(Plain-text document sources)
- - - - -

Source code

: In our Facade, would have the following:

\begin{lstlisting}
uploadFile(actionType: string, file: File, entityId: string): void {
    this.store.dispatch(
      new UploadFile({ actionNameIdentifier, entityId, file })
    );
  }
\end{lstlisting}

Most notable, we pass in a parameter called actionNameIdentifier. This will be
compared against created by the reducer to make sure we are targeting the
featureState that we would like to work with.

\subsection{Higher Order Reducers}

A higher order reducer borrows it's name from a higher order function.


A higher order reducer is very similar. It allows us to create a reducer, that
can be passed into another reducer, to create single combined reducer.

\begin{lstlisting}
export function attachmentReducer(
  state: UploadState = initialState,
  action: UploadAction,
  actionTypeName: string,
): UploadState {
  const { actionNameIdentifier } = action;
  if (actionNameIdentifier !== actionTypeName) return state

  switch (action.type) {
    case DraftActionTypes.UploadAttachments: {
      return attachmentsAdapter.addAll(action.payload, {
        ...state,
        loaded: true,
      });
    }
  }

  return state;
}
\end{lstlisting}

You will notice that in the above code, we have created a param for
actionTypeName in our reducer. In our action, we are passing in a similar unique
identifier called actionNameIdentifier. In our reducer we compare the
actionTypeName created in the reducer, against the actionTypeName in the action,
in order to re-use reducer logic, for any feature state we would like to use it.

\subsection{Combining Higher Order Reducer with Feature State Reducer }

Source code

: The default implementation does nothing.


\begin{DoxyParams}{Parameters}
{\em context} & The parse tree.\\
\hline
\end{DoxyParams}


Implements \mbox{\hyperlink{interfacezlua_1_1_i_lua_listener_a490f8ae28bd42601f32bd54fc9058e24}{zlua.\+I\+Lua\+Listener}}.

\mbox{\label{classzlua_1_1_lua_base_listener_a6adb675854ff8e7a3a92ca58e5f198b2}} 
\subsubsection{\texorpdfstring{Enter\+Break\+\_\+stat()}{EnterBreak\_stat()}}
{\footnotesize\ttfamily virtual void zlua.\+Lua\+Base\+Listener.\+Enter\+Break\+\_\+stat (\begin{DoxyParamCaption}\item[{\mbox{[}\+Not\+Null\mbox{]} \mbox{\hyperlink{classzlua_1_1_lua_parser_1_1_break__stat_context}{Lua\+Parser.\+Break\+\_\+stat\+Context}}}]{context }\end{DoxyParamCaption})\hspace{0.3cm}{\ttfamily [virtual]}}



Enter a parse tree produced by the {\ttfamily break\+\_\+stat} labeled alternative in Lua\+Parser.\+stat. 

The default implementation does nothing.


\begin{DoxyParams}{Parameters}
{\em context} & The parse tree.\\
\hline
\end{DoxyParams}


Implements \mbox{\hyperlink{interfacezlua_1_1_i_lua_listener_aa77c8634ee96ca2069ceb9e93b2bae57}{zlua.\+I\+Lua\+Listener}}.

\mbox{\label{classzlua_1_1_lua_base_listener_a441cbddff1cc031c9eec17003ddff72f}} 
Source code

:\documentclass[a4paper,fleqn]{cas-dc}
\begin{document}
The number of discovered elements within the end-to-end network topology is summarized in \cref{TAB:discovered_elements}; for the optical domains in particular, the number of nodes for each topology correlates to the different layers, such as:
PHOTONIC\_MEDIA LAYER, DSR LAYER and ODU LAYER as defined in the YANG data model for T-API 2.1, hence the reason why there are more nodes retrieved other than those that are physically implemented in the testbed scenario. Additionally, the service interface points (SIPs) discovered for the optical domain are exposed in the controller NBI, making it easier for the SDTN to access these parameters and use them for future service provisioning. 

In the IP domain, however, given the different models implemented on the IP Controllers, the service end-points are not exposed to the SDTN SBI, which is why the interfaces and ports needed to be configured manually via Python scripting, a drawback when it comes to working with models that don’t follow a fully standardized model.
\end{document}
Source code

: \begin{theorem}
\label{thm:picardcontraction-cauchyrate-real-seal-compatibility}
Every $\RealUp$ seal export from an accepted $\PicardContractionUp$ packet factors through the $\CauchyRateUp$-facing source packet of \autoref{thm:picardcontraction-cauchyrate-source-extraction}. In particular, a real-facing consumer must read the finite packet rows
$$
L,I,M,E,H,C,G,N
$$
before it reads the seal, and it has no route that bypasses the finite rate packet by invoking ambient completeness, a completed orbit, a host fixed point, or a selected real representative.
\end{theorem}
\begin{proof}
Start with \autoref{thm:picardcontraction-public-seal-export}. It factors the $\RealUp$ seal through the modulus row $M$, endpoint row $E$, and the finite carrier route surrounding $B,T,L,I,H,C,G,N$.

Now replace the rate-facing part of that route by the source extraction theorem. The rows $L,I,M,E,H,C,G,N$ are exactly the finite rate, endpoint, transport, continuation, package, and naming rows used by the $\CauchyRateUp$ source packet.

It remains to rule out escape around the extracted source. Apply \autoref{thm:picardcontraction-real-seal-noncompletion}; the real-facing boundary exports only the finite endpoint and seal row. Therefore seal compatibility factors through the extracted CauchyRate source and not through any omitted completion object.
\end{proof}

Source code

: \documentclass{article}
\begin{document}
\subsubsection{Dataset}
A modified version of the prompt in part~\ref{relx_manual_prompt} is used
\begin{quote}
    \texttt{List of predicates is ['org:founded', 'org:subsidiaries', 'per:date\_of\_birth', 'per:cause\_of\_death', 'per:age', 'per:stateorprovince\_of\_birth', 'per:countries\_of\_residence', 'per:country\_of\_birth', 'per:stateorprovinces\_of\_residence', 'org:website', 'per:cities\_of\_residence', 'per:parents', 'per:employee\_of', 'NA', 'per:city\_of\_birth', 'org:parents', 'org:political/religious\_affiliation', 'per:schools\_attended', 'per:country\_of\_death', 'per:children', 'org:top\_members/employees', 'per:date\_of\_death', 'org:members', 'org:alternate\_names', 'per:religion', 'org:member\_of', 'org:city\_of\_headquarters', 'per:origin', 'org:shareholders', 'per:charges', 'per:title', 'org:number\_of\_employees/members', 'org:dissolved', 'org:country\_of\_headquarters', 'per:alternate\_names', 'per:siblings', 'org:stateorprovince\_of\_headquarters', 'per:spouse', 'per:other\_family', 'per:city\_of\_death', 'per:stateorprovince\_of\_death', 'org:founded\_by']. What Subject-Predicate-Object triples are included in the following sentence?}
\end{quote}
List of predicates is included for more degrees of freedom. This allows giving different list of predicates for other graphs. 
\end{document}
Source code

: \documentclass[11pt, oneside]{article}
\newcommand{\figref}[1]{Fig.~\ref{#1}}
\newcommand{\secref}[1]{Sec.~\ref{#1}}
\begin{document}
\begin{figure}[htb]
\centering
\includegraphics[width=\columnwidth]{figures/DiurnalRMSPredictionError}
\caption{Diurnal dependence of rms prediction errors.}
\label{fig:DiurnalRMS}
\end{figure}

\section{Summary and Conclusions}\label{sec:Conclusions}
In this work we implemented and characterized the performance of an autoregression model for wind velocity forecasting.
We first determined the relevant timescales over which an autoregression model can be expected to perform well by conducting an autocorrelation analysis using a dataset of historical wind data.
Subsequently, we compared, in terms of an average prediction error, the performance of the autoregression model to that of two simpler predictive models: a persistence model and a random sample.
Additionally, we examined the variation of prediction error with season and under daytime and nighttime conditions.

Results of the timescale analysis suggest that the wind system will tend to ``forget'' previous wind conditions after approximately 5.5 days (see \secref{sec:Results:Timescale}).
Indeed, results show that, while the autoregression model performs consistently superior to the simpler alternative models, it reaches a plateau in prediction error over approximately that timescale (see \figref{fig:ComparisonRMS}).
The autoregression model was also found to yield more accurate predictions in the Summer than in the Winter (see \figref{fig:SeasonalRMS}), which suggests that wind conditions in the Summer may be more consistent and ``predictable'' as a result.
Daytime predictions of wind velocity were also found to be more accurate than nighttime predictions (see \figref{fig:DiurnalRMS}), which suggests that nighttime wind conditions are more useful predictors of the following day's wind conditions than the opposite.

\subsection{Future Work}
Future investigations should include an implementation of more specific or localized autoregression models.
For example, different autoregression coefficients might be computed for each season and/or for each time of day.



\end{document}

- - - - -

WHAT YOU SHOULD DO:
Retrieve all lines from the data that contain the string "theorem".

OUTPUT BELOW:
: \begin{theorem}
\end{theorem}
Now replace the rate-facing part of that route by the source extraction theorem. The rows $L,I,M,E,H,C,G,N$ are exactly the finite rate, endpoint, transport, continuation, package, and naming rows used by the $\CauchyRateUp$ source packet.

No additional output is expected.